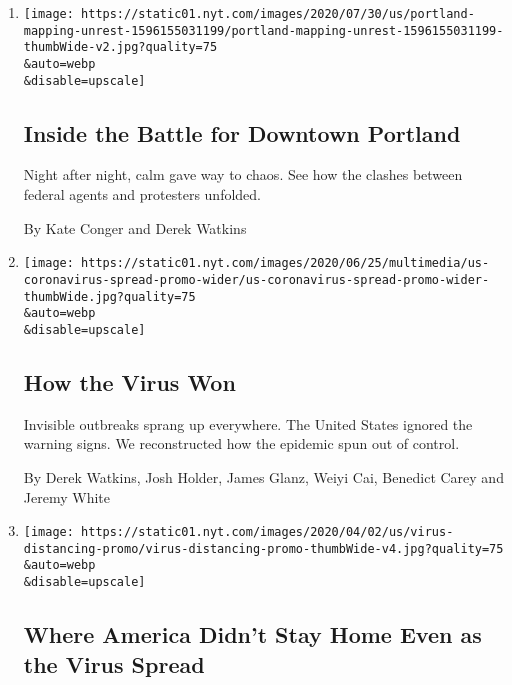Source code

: \begin{enumerate}
\def\labelenumi{\arabic{enumi}.}
\item
  \href{/interactive/2020/07/31/us/portland-protests-map-photos.html}{}

  \texttt{[image: https://static01.nyt.com/images/2020/07/30/us/portland-mapping-unrest-1596155031199/portland-mapping-unrest-1596155031199-thumbWide-v2.jpg?quality=75\\\&auto=webp\\\&disable=upscale]}

  \hypertarget{inside-the-battle-for-downtown-portland}{%
  \subsection{Inside the Battle for Downtown
  Portland}\label{inside-the-battle-for-downtown-portland}}

  Night after night, calm gave way to chaos. See how the clashes between
  federal agents and protesters unfolded.

  By Kate Conger and Derek Watkins
\item
  \href{/interactive/2020/us/coronavirus-spread.html}{}

  \texttt{[image: https://static01.nyt.com/images/2020/06/25/multimedia/us-coronavirus-spread-promo-wider/us-coronavirus-spread-promo-wider-thumbWide.jpg?quality=75\\\&auto=webp\\\&disable=upscale]}

  \hypertarget{how-the-virus-won}{%
  \subsection{How the Virus Won}\label{how-the-virus-won}}

  Invisible outbreaks sprang up everywhere. The United States ignored
  the warning signs. We reconstructed how the epidemic spun out of
  control.

  By Derek Watkins, Josh Holder, James Glanz, Weiyi Cai, Benedict Carey
  and Jeremy White
\item
  \href{/interactive/2020/04/02/us/coronavirus-social-distancing.html}{}

  \texttt{[image: https://static01.nyt.com/images/2020/04/02/us/virus-distancing-promo/virus-distancing-promo-thumbWide-v4.jpg?quality=75\\\&auto=webp\\\&disable=upscale]}

  \hypertarget{where-america-didnt-stay-home-even-as-the-virus-spread}{%
  \subsection{Where America Didn't Stay Home Even as the Virus
  Spread}\label{where-america-didnt-stay-home-even-as-the-virus-spread}}


\end{enumerate}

....

TO DO: Repeat the data above exactly, but not the pictures.

ANSWER SPACE:
Source code

: \begin{enumerate}
\def\labelenumi{\arabic{enumi}.}
\item
  \href{/interactive/2020/07/31/us/portland-protests-map-photos.html}{}

  \texttt{[image: https://static01.nyt.com/images/2020/07/30/us/portland-mapping-unrest-1596155031199/portland-mapping-unrest-1596155031199-thumbWide-v2.jpg?quality=75\\\&auto=webp\\\&disable=upscale]}

  \hypertarget{inside-the-battle-for-downtown-portland}{%
  \subsection{Inside the Battle for Downtown
  Portland}\label{inside-the-battle-for-downtown-portland}}

  Night after night, calm gave way to chaos. See how the clashes between
  federal agents and protesters unfolded.

  By Kate Conger and Derek Watkins
\item
  \href{/interactive/2020/us/coronavirus-spread.html}{}

  \texttt{[image: https://static01.nyt.com/images/2020/06/25/multimedia/us-coronavirus-spread-promo-wider/us-coronavirus-spread-promo-wider-thumbWide.jpg?quality=75\\\&auto=webp\\\&disable=upscale]}

  \hypertarget{how-the-virus-won}{%
  \subsection{How the Virus Won}\label{how-the-virus-won}}

  Invisible outbreaks sprang up everywhere. The United States ignored
  the warning signs. We reconstructed how the epidemic spun out of
  control.

  By Derek Watkins, Josh Holder, James Glanz, Weiyi Cai, Benedict Carey
  and Jeremy White
\item
  \href{/interactive/2020/04/02/us/coronavirus-social-distancing.html}{}

  \texttt{[image: https://static01.nyt.com/images/2020/04/02/us/virus-distancing-promo/virus-distancing-promo-thumbWide-v4.jpg?quality=75\\\&auto=webp\\\&disable=upscale]}

  \hypertarget{where-america-didnt-stay-home-even-as-the-virus-spread}{%
  \subsection{Where America Didn't Stay Home Even as the Virus
  Spread}\label{where-america-didnt-stay-home-even-as-the-virus-spread}}


\end{enumerate}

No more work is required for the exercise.